From Deseret News archives:
Oil prices surge to new highs
Companies scrambled planes and helicopters to get an aerial view of their assets, and they began escorting some previously evacuated workers back to offshore facilities to conduct detailed inspections of rigs and underwater pipes. Some producers found that a rig or platform had disappeared, drifted or listed, while others reported that damage appeared minimal.
Onshore, flooding from Hurricane Katrina is likely to have caused enough damage to some refineries that it could take weeks, and possibly a month or more, before operations return to normal, analysts said.
Indeed, the production and distribution of oil and gas remained severely disrupted by the shutdown of a key oil import terminal off the coast of Louisiana and by the Gulf region's widespread loss of electricity, which is needed to power pipelines and refineries.
"It's ugly," said Lawrence J. Goldstein, president of the New York-based nonprofit Petroleum Industry Research Foundation. "Power is a problem, but the water issue is unbelievable."
To avert a severe supply crunch, Goldstein said the government should relax summer gasoline specifications to immediately free-up motor fuel supplies otherwise being held in storage until Sept. 15. He said the United States should also seek help from European nations, which might be willing to lend, exchange or sell gasoline and other fuels out of their own inventories.
The trading frenzy on futures markets reflected the uncertainty and fear about the full extent of the damage Katrina inflicted, as well as the constraints being felt where actual shipments of gasoline, heating oil and jet fuel are bought and sold.
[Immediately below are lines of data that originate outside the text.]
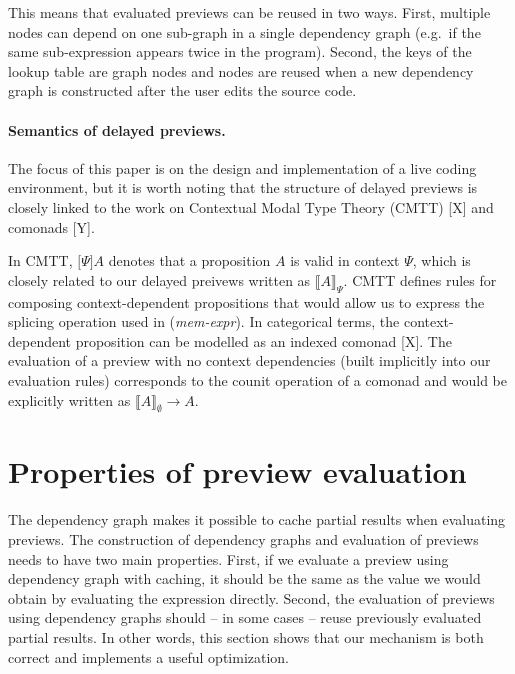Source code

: \documentclass[sigplan,10pt]{acmart}\settopmatter{printfolios=true,printccs=false,printacmref=false}
\theoremstyle{plain}
\theoremstyle{definition}
\begin{document}
This means that evaluated previews can be reused in two ways. First, multiple nodes can 
depend on one sub-graph in a single dependency graph (e.g.~if the same sub-expression appears
twice in the program). Second, the keys of the lookup table are graph nodes and nodes are 
reused when a new dependency graph is constructed after the user edits the source code.

\paragraph{Semantics of delayed previews.}
The focus of this paper is on the design and implementation of a live coding environment, 
but it is worth noting that the structure of delayed previews is closely linked to the work
on Contextual Modal Type Theory (CMTT) [X] and comonads [Y]. 

In CMTT, $\lbrack \Psi \rbrack A$ denotes that a proposition $A$ is valid in context $\Psi$,
which is closely related to our delayed preivews written as $\llbracket A \rrbracket_\Psi$.
CMTT defines rules for composing context-dependent propositions that would allow us to express
the splicing operation used in (\emph{mem-expr}). In categorical terms, the context-dependent
proposition can be modelled as an indexed comonad [X]. The evaluation of a preview with no 
context dependencies (built implicitly into our evaluation rules) corresponds to the counit
operation of a comonad and would be explicitly written as $\llbracket A \rrbracket_\emptyset \rightarrow A$.


\newpage
\section{Properties of preview evaluation}
\label{sec:properties}

The dependency graph makes it possible to cache partial results when evaluating previews. 
The construction of dependency graphs and evaluation of previews needs to have two main properties.
First, if we evaluate a preview using dependency graph with caching, it should be the same as the
value we would obtain by evaluating the expression directly. Second, the evaluation of previews 
using dependency graphs should -- in some cases -- reuse previously evaluated partial results.
In other words, this section shows that our mechanism is both correct and implements a useful 
optimization. 
\end{document}
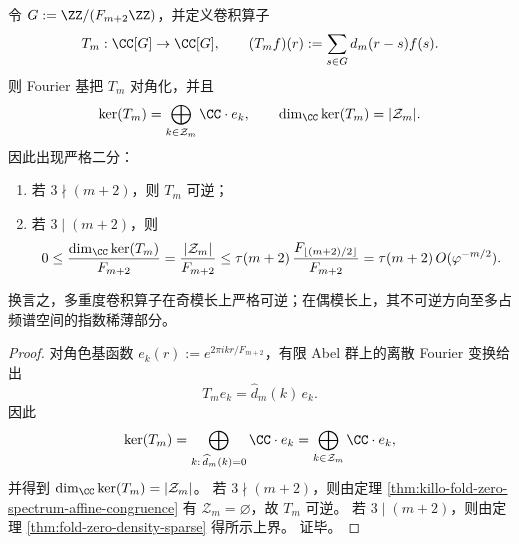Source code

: \begin{corollary}\label{cor:killo-fold-multiplicity-convolution-invertibility-defect}
令 \(G:=\ZZ/(F_{m+2}\ZZ)\)，并定义卷积算子
\[
T_m:\CC[G]\to \CC[G],
\qquad
(T_mf)(r):=\sum_{s\in G}d_m(r-s)f(s).
\]
则 Fourier 基把 \(T_m\) 对角化，并且
\[
\ker(T_m)
=
\bigoplus_{k\in \mathcal Z_m}\CC\cdot e_k,
\qquad
\dim_{\CC}\ker(T_m)=|\mathcal Z_m|.
\]
因此出现严格二分：
\begin{enumerate}
\normalfont
  \item 若 \(3\nmid(m+2)\)，则 \(T_m\) 可逆；
  \item 若 \(3\mid(m+2)\)，则
  \[
  0\le
  \frac{\dim_{\CC}\ker(T_m)}{F_{m+2}}
  =
  \frac{|\mathcal Z_m|}{F_{m+2}}
  \le
  \tau(m+2)\,\frac{F_{\lfloor (m+2)/2\rfloor}}{F_{m+2}}
  =
  \tau(m+2)\,O(\varphi^{-m/2}).
  \]
\end{enumerate}
换言之，多重度卷积算子在奇模长上严格可逆；在偶模长上，其不可逆方向至多占频谱空间的指数稀薄部分。
\end{corollary}
\begin{proof}
对角色基函数 \(e_k(r):=e^{2\pi i kr/F_{m+2}}\)，有限 Abel 群上的离散 Fourier 变换给出
\[
T_me_k=\widehat d_m(k)\,e_k.
\]
因此
\[
\ker(T_m)=\bigoplus_{k:\,\widehat d_m(k)=0}\CC\cdot e_k
=
\bigoplus_{k\in \mathcal Z_m}\CC\cdot e_k,
\]
并得到 \(\dim_{\CC}\ker(T_m)=|\mathcal Z_m|\)。
若 \(3\nmid(m+2)\)，则由定理 \ref{thm:killo-fold-zero-spectrum-affine-congruence} 有 \(\mathcal Z_m=\varnothing\)，故 \(T_m\) 可逆。
若 \(3\mid(m+2)\)，则由定理 \ref{thm:fold-zero-density-sparse} 得所示上界。
证毕。
\end{proof}

\endinput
"This is an extremely serious situation," said Tom Kloza, director of the Oil Price Information Service, based in Wall, N.J.
Light sweet crude for October delivery rose $2.61 to settle at $69.81 a barrel, a record close since trading began in 1983 on the New York Mercantile Exchange. Prices had reached as high as $70.85, an intraday high on Nymex, although still below the inflation-adjusted high of about $90 a barrel that was set in 1980.
September gasoline futures rose 41.39 cents to settle at $2.4745 a gallon on Nymex, where trading was halted briefly after the exchange's 25-cent trading limit was reached. Heating oil futures climbed 16.71 cents to $2.0759 a gallon.